Quelles sont aujourd’hui les nouvelles attentes des collaborateurs ?
P. P : Les collaborateurs, de manière générale, cherchent à être responsabilisés et avoir assez d’autonomie pour pouvoir s’exprimer dans leurs différentes missions. Ils cherchent également du sens dans ce qu’ils font. C’est notamment le cas chez les plus jeunes générations. Ils ne voient plus du tout le travail comme un travail, justement, avec cette connotation de labeur, mais plutôt comme un espace dans lequel ils vont pouvoir se réaliser et mettre leur énergie au service d’un projet qui fait sens pour eux.
Cette recherche de sens, on la retrouve à tous les étages des organisations. Je pense donc qu’aujourd’hui les managers se doivent d’injecter du sens dans le projet et de créer le cadre qui favorisera l’initiative et permettra au collectif de « mieux jouer ensemble ». Pour moi le manager est quelqu’un qui crée des possibles.
Les entreprise « libérée » répond-elle à ces attentes ?
P. P : Oui tout à fait ! Elle fournit le cadre de travail qui va permettre à ses collaborateurs de trouver du sens dans ce qu’ils font. Sa raison d’être est pour elle une ambition, un cap, qui va être déclinée dans l’ensemble des départements et des équipes pour avancer ensemble dans cette direction. Donc oui, l’entreprise nouvelle génération répond bien à cette préoccupation du sens et fournit les outils de travail pour favoriser l’initiative.
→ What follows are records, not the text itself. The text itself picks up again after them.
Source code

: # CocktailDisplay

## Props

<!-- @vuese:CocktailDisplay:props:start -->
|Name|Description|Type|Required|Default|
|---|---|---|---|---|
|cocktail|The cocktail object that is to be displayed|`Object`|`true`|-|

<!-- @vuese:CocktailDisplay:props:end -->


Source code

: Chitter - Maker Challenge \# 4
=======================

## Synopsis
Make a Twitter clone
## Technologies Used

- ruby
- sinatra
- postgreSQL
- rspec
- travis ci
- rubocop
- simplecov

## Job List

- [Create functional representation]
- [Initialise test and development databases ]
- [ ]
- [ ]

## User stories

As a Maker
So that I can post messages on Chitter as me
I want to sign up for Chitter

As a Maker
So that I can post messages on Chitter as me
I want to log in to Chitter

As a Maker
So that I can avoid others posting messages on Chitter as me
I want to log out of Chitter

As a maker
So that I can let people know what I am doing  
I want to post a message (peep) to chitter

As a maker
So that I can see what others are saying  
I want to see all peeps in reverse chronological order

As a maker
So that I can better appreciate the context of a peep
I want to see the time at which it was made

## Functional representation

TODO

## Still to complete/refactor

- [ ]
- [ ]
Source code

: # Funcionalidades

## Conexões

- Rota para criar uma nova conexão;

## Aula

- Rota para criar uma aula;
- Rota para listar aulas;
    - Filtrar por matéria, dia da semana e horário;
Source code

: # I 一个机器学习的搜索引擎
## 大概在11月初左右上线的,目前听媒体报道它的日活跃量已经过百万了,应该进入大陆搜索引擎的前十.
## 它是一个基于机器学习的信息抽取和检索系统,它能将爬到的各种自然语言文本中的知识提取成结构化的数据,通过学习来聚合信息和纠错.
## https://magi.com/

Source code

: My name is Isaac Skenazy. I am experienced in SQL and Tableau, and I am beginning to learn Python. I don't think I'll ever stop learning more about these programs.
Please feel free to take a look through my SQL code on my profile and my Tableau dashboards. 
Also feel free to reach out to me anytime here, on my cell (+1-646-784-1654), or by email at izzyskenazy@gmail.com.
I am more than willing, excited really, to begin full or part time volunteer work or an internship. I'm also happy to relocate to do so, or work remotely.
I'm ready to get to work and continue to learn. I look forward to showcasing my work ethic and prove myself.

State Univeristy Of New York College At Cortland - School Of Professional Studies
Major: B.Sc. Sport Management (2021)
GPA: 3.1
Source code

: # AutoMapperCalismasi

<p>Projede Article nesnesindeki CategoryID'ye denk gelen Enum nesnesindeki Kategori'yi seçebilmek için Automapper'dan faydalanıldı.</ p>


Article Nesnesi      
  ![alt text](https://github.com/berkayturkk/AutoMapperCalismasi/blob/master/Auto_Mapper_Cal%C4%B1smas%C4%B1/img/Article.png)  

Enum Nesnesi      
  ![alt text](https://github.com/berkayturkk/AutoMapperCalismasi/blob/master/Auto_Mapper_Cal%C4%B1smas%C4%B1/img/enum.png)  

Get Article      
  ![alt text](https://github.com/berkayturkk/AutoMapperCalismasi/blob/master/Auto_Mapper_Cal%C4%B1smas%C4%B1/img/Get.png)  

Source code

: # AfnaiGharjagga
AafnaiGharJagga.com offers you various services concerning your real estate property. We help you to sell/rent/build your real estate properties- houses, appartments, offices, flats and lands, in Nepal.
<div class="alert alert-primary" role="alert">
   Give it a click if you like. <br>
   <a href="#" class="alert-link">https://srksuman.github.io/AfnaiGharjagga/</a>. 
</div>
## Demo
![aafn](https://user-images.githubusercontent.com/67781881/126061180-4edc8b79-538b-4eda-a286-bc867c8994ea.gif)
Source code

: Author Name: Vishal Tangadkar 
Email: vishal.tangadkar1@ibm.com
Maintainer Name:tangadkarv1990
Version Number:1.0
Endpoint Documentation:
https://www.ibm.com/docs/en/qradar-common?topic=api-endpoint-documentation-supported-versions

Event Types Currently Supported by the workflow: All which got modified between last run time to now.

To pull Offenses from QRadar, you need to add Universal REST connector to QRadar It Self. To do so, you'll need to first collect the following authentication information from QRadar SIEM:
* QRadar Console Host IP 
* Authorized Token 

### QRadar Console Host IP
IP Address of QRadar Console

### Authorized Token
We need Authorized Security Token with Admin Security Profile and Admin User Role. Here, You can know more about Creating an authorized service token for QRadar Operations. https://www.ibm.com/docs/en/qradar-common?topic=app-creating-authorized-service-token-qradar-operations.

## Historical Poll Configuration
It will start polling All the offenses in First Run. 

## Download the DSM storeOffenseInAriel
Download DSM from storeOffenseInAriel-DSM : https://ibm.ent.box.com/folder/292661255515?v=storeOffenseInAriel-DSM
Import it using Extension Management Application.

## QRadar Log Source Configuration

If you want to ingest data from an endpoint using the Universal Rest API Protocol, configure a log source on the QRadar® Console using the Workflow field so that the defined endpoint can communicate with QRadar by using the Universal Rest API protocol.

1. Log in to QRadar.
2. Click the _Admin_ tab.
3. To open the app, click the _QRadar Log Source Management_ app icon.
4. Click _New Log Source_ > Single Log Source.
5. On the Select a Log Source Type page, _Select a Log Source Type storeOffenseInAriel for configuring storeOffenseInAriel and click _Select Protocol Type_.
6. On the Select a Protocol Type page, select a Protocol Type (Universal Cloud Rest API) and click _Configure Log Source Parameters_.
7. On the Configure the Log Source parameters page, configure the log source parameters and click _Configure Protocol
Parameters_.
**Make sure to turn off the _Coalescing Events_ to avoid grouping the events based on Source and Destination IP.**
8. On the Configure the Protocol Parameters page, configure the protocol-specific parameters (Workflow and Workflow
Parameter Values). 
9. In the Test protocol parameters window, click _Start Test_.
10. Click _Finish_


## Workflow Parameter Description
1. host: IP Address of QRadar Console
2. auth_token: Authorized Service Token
La transformation de l’entreprise vers ces nouveaux modèles me semble d’ailleurs inéluctable. Demain, on regardera les organisations du XIXème siècle, définies par un organigramme hiérarchique et pyramidal, comme quelque chose de suspect. Aujourd’hui, le modèle de l’entreprise « libérée » est très clairement le nouveau framework sur lequel les entreprises se développent. Pour attirer mais aussi fidéliser les talents de demain, inscrire son entreprise sur ces modèles-là me semble tout à fait raisonnable et nécessaire.